2. Installing Composer
Installing Composer globally means that you'll be able to access it from anywhere on your system (that is, in any directory regardless of where you are). To do this, you can read the manual or follow the quick steps below (which summarize the manual, anyway):
- Grab the latest snapshot of Composer. Save it somewhere you'll remember.
- Move the file you just downloaded to the
/usr/local/bin/
directory on your machine.
To do this, open your terminal navigate to the directory where you downloaded composer.phar
. Move the file to the diretory mentioned above by issuing the following command:
$ mv composer.phar /usr/local/bin/composer
And now you can access Composer from anywhere in your system. To do try it out, enter the following command in your terminal:
$ composer about
You should see something like this:
Composer - Package Management for PHP
Composer is a dependency manager tracking local dependencies of your projects and libraries.
See https://getcomposer.org/ for more information.
With Composer globally installed, you can now install the WordPress Coding Standards rules.
3. Installing PHP CodeSniffer
For the purposes of this document, we're installing PHP CodeSniffer on a project-by-project basis. To do this, we're going to be using Composer.

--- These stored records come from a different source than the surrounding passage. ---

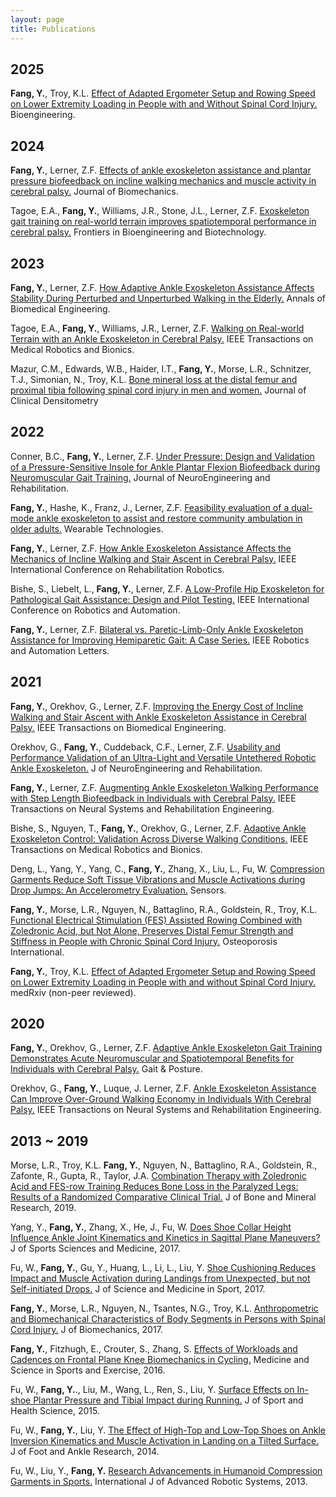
```yaml
---
layout: page
title: Publications
---
```


## 2025
**Fang, Y.**, Troy, K.L. [Effect of Adapted Ergometer Setup and Rowing Speed on Lower Extremity Loading in People with and Without Spinal Cord Injury.](https://drive.google.com/file/d/1YTxv756LQgoxJ46N2lrY065vdr7maHjr/view?usp=sharing) Bioengineering.

## 2024

**Fang, Y.**, Lerner, Z.F. [Effects of ankle exoskeleton assistance and plantar pressure biofeedback on incline walking mechanics and muscle activity in cerebral palsy.](https://drive.google.com/file/d/1aP6fepeVUx0rSyZmAx6Az1HLKh6HjFIb/view?usp=drive_link) Journal of Biomechanics.

Tagoe, E.A., **Fang, Y.**, Williams, J.R., Stone, J.L., Lerner, Z.F. [Exoskeleton gait training on real-world terrain improves spatiotemporal performance in cerebral palsy.](https://drive.google.com/file/d/1oDj7tXPGQsOuJrBtvayND_UbTqZh47OD/view?usp=sharing) Frontiers in Bioengineering and Biotechnology.


## 2023

**Fang, Y.**, Lerner, Z.F. [How Adaptive Ankle Exoskeleton Assistance Affects Stability During Perturbed and Unperturbed Walking in the Elderly.](https://drive.google.com/file/d/1BfIEV_HIqjDA4f_R7v9UdnStwzdL7osx/view?usp=sharing) Annals of Biomedical Engineering.

Tagoe, E.A., **Fang, Y.**, Williams, J.R., Lerner, Z.F. [Walking on Real-world Terrain with an Ankle Exoskeleton in Cerebral Palsy.](https://drive.google.com/file/d/1BnwDrqI7H0b5HLoILjjTP_K6iPe2Nzw2/view?usp=sharing) IEEE Transactions on Medical Robotics and Bionics.

Mazur, C.M., Edwards, W.B., Haider, I.T., **Fang, Y.**, Morse, L.R., Schnitzer, T.J., Simonian, N., Troy, K.L. [Bone mineral loss at the distal femur and proximal tibia following spinal cord injury in men and women.](https://drive.google.com/file/d/1k8tpbfHe8zhciJ3E_p9IJ6ueIGRhksCv/view?usp=sharing) Journal of Clinical Densitometry

## 2022

Conner, B.C., **Fang, Y.**, Lerner, Z.F. [Under Pressure: Design and Validation of a Pressure-Sensitive Insole for Ankle Plantar Flexion Biofeedback during Neuromuscular Gait Training.](https://drive.google.com/file/d/1odwF1ChSJp8Ot-zn4MDsMwOVOF4CV5mJ/view?usp=sharing) Journal of NeuroEngineering and Rehabilitation.

**Fang, Y.**, Hashe, K., Franz, J., Lerner, Z.F. [Feasibility evaluation of a dual-mode ankle exoskeleton to assist and restore community ambulation in older adults.](https://drive.google.com/file/d/1lWTSmmUlP2-Tn_4OKCJIFxqlGcDL53AI/view?usp=sharing) Wearable Technologies.

**Fang, Y.**, Lerner, Z.F. [How Ankle Exoskeleton Assistance Affects the Mechanics of Incline Walking and Stair Ascent in Cerebral Palsy.](https://drive.google.com/file/d/1XSyoxy44Co25YINE28Ntq5tpxMX6-CDC/view?usp=sharing) IEEE International Conference on Rehabilitation Robotics.

Bishe, S., Liebelt, L., **Fang, Y.**, Lerner, Z.F. [A Low-Profile Hip Exoskeleton for Pathological Gait Assistance: Design and Pilot Testing.](https://drive.google.com/file/d/1FkobaqFuHBXojzFfWk-vWWx8LJJHdk0T/view?usp=sharing) IEEE International Conference on Robotics and Automation.

**Fang, Y.**, Lerner, Z.F. [Bilateral vs. Paretic-Limb-Only Ankle Exoskeleton Assistance for Improving Hemiparetic Gait: A Case Series.](https://drive.google.com/file/d/16oBCtTB7lalpI6GlZ-P5ESbcozhxtkNI/view?usp=sharing) IEEE Robotics and Automation Letters.

## 2021

**Fang, Y.**, Orekhov, G., Lerner, Z.F. [Improving the Energy Cost of Incline Walking and Stair Ascent with Ankle Exoskeleton Assistance in Cerebral Palsy.](https://drive.google.com/file/d/1uGwKAfJFnProkGlR7543lYSeh9-C9i47/view?usp=sharing) IEEE Transactions on Biomedical Engineering.

Orekhov, G., **Fang, Y.**, Cuddeback, C.F., Lerner, Z.F. [Usability and Performance Validation of an Ultra-Light and Versatile Untethered Robotic Ankle Exoskeleton.](https://drive.google.com/file/d/1Y58loG_MK19yFpGKESRkim5jqwTw-5NZ/view?usp=sharing) J of NeuroEngineering and Rehabilitation.

**Fang, Y.**, Lerner, Z.F. [Augmenting Ankle Exoskeleton Walking Performance with Step Length Biofeedback in Individuals with Cerebral Palsy.](https://drive.google.com/file/d/1czucb9wJCD5RnXrYL4NefYou7Mltb2Pd/view?usp=sharing) IEEE Transactions on Neural Systems and Rehabilitation Engineering.

Bishe, S., Nguyen, T., **Fang, Y.**, Orekhov, G., Lerner, Z.F. [Adaptive Ankle Exoskeleton Control: Validation Across Diverse Walking Conditions.](https://drive.google.com/file/d/1_Nr6Le4ig-JOtA_e6J4H9-pXo7ypPf77/view?usp=sharing) IEEE Transactions on Medical Robotics and Bionics.

Deng, L., Yang, Y., Yang, C., **Fang, Y.**, Zhang, X., Liu, L., Fu, W. [Compression Garments Reduce Soft Tissue Vibrations and Muscle Activations during Drop Jumps: An Accelerometry Evaluation.](https://drive.google.com/file/d/1Zraae-zH1Qda3tR6w1-pRY3J48kzaBhA/view?usp=sharing) Sensors.

**Fang, Y.**, Morse, L.R., Nguyen, N., Battaglino, R.A., Goldstein, R., Troy, K.L. [Functional Electrical Stimulation (FES) Assisted Rowing Combined with Zoledronic Acid, but Not Alone, Preserves Distal Femur Strength and Stiffness in People with Chronic Spinal Cord Injury.](https://drive.google.com/file/d/12Np8t_3UADia5gEpQ_0sNO3GvD7fLEUa/view?usp=sharing) Osteoporosis International.

**Fang, Y.**, Troy, K.L. [Effect of Adapted Ergometer Setup and Rowing Speed on Lower Extremity Loading in People with and without Spinal Cord Injury.](https://drive.google.com/file/d/1MK8jL9epdITQzy4WEnQGa1uyShb0lG1K/view?usp=sharing) medRxiv (non-peer reviewed).

## 2020

**Fang, Y.**, Orekhov, G., Lerner, Z.F. [Adaptive Ankle Exoskeleton Gait Training Demonstrates Acute Neuromuscular and Spatiotemporal Benefits for Individuals with Cerebral Palsy.](https://drive.google.com/file/d/1eXigMNTdMOHbyOg6BE7nQpmf-Zk2a7hJ/view?usp=sharing) Gait & Posture.

Orekhov, G., **Fang, Y.**, Luque, J. Lerner, Z.F. [Ankle Exoskeleton Assistance Can Improve Over-Ground Walking Economy in Individuals With Cerebral Palsy.](https://drive.google.com/file/d/1eXigMNTdMOHbyOg6BE7nQpmf-Zk2a7hJ/view?usp=sharing) IEEE Transactions on Neural Systems and Rehabilitation Engineering.

## 2013 ~ 2019

Morse, L.R., Troy, K.L. **Fang, Y.**, Nguyen, N., Battaglino, R.A., Goldstein, R., Zafonte, R., Gupta, R., Taylor, J.A. [Combination Therapy with Zoledronic Acid and FES-row Training Reduces Bone Loss in the Paralyzed Legs: Results of a Randomized Comparative Clinical Trial.](https://drive.google.com/file/d/1iWKiK1Sea8Ge4oaFQC0trLJLKdR1Gvpj/view?usp=sharing) J of Bone and Mineral Research, 2019.

Yang, Y., **Fang, Y.**, Zhang, X., He, J., Fu, W. [Does Shoe Collar Height Influence Ankle Joint Kinematics and Kinetics in Sagittal Plane Maneuvers?](https://drive.google.com/file/d/1g3isx7eU_dRzI4B6qdhH395C79-yfDEr/view?usp=sharing) J of Sports Sciences and Medicine, 2017.								

Fu, W., **Fang, Y.**, Gu, Y., Huang, L., Li, L., Liu, Y. [Shoe Cushioning Reduces Impact and Muscle Activation during Landings from Unexpected, but not Self-initiated Drops.](https://drive.google.com/file/d/1H4m51RX425Mn23Pc90lAwc_O-Dw9Gptl/view?usp=sharing) J of Science and Medicine in Sport, 2017.								

**Fang, Y.**, Morse, L.R., Nguyen, N., Tsantes, N.G., Troy, K.L. [Anthropometric and Biomechanical Characteristics of Body Segments in Persons with Spinal Cord Injury.](https://drive.google.com/file/d/19KXZMypWCYessVHFEyQ38FKaDQ6M_xVk/view?usp=sharing) J of Biomechanics, 2017.							

**Fang, Y.**, Fitzhugh, E., Crouter, S., Zhang, S. [Effects of Workloads and Cadences on Frontal Plane Knee Biomechanics in Cycling.](https://drive.google.com/file/d/1H18CByCVhN6TMXzxOHonDgnYqf3Pe0lU/view?usp=sharing) Medicine and Science in Sports and Exercise, 2016.							
	
Fu, W., **Fang, Y.**., Liu, M., Wang, L., Ren, S., Liu, Y. [Surface Effects on In-shoe Plantar Pressure and Tibial Impact during Running.](https://drive.google.com/file/d/1DDCtyRD1jFefJOLdy0h7lh77Um-h61r5/view?usp=sharing) J of Sport and Health Science, 2015.							
	
Fu, W., **Fang, Y.**, Liu, Y. [The Effect of High-Top and Low-Top Shoes on Ankle Inversion Kinematics and Muscle Activation in Landing on a Tilted Surface.](https://drive.google.com/file/d/150S79QIR3t95ws7O9UHY-bFqwbUFtZvQ/view?usp=sharing) J of Foot and Ankle Research, 2014.							

Fu, W., Liu, Y., **Fang, Y.** [Research Advancements in Humanoid Compression Garments in Sports.](https://drive.google.com/file/d/1lKVthZkXByPrksLDTsy2Qer-zWh-turq/view?usp=sharing) International J of Advanced Robotic Systems, 2013.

From the integrated terminal within Visual Studio Code, enter the following command:
$ composer require "squizlabs/php_codesniffer=3.*"

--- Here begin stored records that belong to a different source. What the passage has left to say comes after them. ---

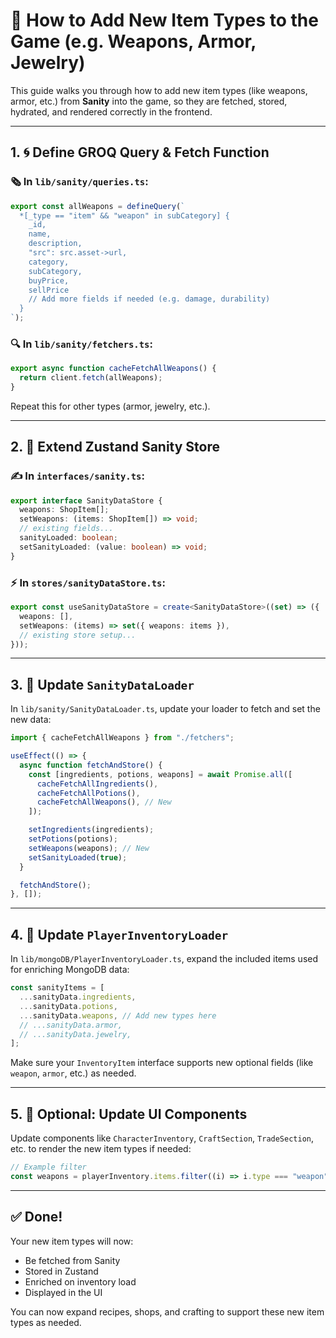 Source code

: # 🧪 How to Add New Item Types to the Game (e.g. Weapons, Armor, Jewelry)

This guide walks you through how to add new item types (like weapons, armor, etc.) from **Sanity** into the game, so they are fetched, stored, hydrated, and rendered correctly in the frontend.

---

## 1. 🌀 Define GROQ Query & Fetch Function

### 🗞️ In `lib/sanity/queries.ts`:

```ts
export const allWeapons = defineQuery(`
  *[_type == "item" && "weapon" in subCategory] {
    _id,
    name,
    description,
    "src": src.asset->url,
    category,
    subCategory,
    buyPrice,
    sellPrice
    // Add more fields if needed (e.g. damage, durability)
  }
`);
```

### 🔍 In `lib/sanity/fetchers.ts`:

```ts
export async function cacheFetchAllWeapons() {
  return client.fetch(allWeapons);
}
```

Repeat this for other types (armor, jewelry, etc.).

---

## 2. 🧠 Extend Zustand Sanity Store

### ✍️ In `interfaces/sanity.ts`:

```ts
export interface SanityDataStore {
  weapons: ShopItem[];
  setWeapons: (items: ShopItem[]) => void;
  // existing fields...
  sanityLoaded: boolean;
  setSanityLoaded: (value: boolean) => void;
}
```

### ⚡ In `stores/sanityDataStore.ts`:

```ts
export const useSanityDataStore = create<SanityDataStore>((set) => ({
  weapons: [],
  setWeapons: (items) => set({ weapons: items }),
  // existing store setup...
}));
```

---

## 3. 🔀 Update `SanityDataLoader`

In `lib/sanity/SanityDataLoader.ts`, update your loader to fetch and set the new data:

```ts
import { cacheFetchAllWeapons } from "./fetchers";

useEffect(() => {
  async function fetchAndStore() {
    const [ingredients, potions, weapons] = await Promise.all([
      cacheFetchAllIngredients(),
      cacheFetchAllPotions(),
      cacheFetchAllWeapons(), // New
    ]);

    setIngredients(ingredients);
    setPotions(potions);
    setWeapons(weapons); // New
    setSanityLoaded(true);
  }

  fetchAndStore();
}, []);
```

---

## 4. 💾 Update `PlayerInventoryLoader`

In `lib/mongoDB/PlayerInventoryLoader.ts`, expand the included items used for enriching MongoDB data:

```ts
const sanityItems = [
  ...sanityData.ingredients,
  ...sanityData.potions,
  ...sanityData.weapons, // Add new types here
  // ...sanityData.armor,
  // ...sanityData.jewelry,
];
```

Make sure your `InventoryItem` interface supports new optional fields (like `weapon`, `armor`, etc.) as needed.

---

## 5. 🧹 Optional: Update UI Components

Update components like `CharacterInventory`, `CraftSection`, `TradeSection`, etc. to render the new item types if needed:

```ts
// Example filter
const weapons = playerInventory.items.filter((i) => i.type === "weapon");
```

---

## ✅ Done!

Your new item types will now:

- Be fetched from Sanity
- Stored in Zustand
- Enriched on inventory load
- Displayed in the UI

You can now expand recipes, shops, and crafting to support these new item types as needed.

This will create composer.json
, tell it where to locate the PHP CodeSniffer, and install it in a vendor
directory. Once this is done, we need the WordPress Coding Standard ruleset.
4. Installing the WordPress Coding Standards Rules
I recommend placing the rules in a directory you can refer to often. Personally, I use a projects
directory to manage all of my work.
From within your directory of choice, say /projects
, enter the following command in the terminal:
$ composer create-project wp-coding-standards/wpcs:dev-master --no-dev
This will create a wpcs
directory in your projects
directory and it makes it easy to tell each project where the WordPress Coding Standards are stored because, remember, we'll be using Composer on a project-by-project basis.
5. Tell PHPCS About WPCS
From within Visual Studio's integrated terminal, make sure that you're in your project's directory and then issue the following command:
$ ./vendor/bin/phpcs --config-set installed_paths /path/to/dropbox/projects/wpcs
And this will tell your project's copy of PHPCS where the WordPress Coding Standards are.
6. Update User Settings
Finally, we need to let Visual Studio what we're going to be using to sniff out the code in our project and what rules to use. This is really easy to do. In Visual Studio, hit the โ,
(or whatever your operating system uses) command to open settings.json
.
Make sure the file looks like the following (though you may need to tweak based on your existing settings)
// Place your settings in this file to overwrite the default settings
{
// PHPCS
"phpcs.enable": true,
"phpcs.standard": "WordPress",
"phpcs.executablePath": "./vendor/bin/phpcs",
"phpcs.showWarnings": true,
"phpcs.composerJsonPath": "composer.json",
}
And this will enable PHPCS and will also tell it to use the standard WordPress ruleset. If this doesn't start working on the code your have automatically, then restart Visual Studio Code.